Madre
Madre está con nosotros pasando unos días de vacaciones delante del mar que
tanto le gusta. El primer verano, viuda. No lo lleva bien, ni yo tampoco, eso
de no tener padre. Estamos en duelo, aunque tratemos de disimularlo para no
hundirnos. Estarnos un par de semanas ante el mar nos irá bien para despejar la
cabeza de pesares, nos la refrigerará. Yo me lo tomo como una oportunidad para
conocer mejor a mi madre, ahora que no ha de cuidar a su marido, que sólo ha de
velar de sí misma. Jamás había estado tantos días seguidos con ella sola, siempre
ocupada en cuidar de la extensa familia, generosamente, que todo esté bien, que
todos disfruten de su compañía. Ahora ya no hace falta. Cada vez le hace menos
falta.

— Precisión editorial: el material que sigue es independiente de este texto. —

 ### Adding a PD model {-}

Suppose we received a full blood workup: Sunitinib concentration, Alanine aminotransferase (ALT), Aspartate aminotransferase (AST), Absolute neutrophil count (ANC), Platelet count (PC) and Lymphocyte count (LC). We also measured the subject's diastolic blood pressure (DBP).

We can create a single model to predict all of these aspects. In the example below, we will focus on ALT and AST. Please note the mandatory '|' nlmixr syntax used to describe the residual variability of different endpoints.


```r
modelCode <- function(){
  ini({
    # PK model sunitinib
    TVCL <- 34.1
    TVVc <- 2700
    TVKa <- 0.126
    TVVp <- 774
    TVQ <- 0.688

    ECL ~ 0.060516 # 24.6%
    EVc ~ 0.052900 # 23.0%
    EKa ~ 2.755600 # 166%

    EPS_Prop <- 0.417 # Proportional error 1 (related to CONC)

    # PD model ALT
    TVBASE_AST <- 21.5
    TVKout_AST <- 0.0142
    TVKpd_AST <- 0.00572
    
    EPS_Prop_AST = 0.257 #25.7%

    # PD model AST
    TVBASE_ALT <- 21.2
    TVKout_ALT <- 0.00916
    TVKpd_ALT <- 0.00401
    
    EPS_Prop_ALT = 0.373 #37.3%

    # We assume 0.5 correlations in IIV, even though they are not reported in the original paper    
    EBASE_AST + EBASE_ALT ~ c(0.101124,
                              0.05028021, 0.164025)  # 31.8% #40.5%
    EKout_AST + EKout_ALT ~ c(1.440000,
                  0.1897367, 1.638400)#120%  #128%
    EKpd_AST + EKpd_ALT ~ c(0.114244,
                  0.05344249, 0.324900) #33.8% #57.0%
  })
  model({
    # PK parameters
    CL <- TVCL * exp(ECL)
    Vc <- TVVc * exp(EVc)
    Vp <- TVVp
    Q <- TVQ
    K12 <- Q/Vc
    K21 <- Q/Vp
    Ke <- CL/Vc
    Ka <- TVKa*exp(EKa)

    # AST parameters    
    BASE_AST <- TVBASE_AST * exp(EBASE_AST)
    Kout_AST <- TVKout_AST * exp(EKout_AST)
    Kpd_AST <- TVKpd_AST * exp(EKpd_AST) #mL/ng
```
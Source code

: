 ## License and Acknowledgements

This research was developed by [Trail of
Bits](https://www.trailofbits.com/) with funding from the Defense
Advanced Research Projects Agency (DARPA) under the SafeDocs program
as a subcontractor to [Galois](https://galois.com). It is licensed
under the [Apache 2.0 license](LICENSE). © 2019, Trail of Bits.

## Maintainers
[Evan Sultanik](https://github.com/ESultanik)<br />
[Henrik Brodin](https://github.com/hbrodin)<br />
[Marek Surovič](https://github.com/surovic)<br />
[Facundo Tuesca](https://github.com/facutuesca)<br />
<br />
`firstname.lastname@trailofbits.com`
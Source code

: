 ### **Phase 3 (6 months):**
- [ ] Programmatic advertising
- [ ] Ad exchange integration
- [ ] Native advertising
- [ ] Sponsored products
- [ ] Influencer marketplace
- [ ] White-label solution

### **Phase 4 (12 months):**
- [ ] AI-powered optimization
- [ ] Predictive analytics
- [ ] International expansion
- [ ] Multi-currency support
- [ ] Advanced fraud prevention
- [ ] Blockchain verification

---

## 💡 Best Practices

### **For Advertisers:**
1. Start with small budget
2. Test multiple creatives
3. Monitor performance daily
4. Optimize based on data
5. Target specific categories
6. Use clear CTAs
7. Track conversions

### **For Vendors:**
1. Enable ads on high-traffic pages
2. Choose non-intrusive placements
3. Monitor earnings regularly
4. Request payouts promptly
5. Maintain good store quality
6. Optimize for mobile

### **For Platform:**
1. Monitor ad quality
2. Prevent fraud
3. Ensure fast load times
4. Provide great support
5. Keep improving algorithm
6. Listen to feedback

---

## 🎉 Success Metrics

Siente que se le acaba la vida y se adhiere como una ventosa a la roca. La
admiro y quiero. Pensar no sana, andar sí y por la playa más. Siempre tan
realista. Hacía tiempo que no venía al apartamento, el que ella compró, en
primera línea. Convencerla nos fue difícil. Los cambios no gustan a las
personas mayores y madre, aunque bien llevados, tiene ya noventa años. Su espíritu
es joven, increíblemente joven, pero no su cuerpo. Al principio le daba
vergüenza mostrar sus arrugas cuando lucía el bikini. —Esta barriga, estos
pliegues, estas colgaduras, qué dirán—, pero luego pasó de todo y de todos,
bronceando hermosamente su cuerpo y su espíritu. Exageraba, mantiene buen tipo
a pesar de ser bajita, se cuida con cremas y potingues, un despliegue de
productos de belleza. Me sorprende que siga siendo tan coqueta. Todo un descubrimiento.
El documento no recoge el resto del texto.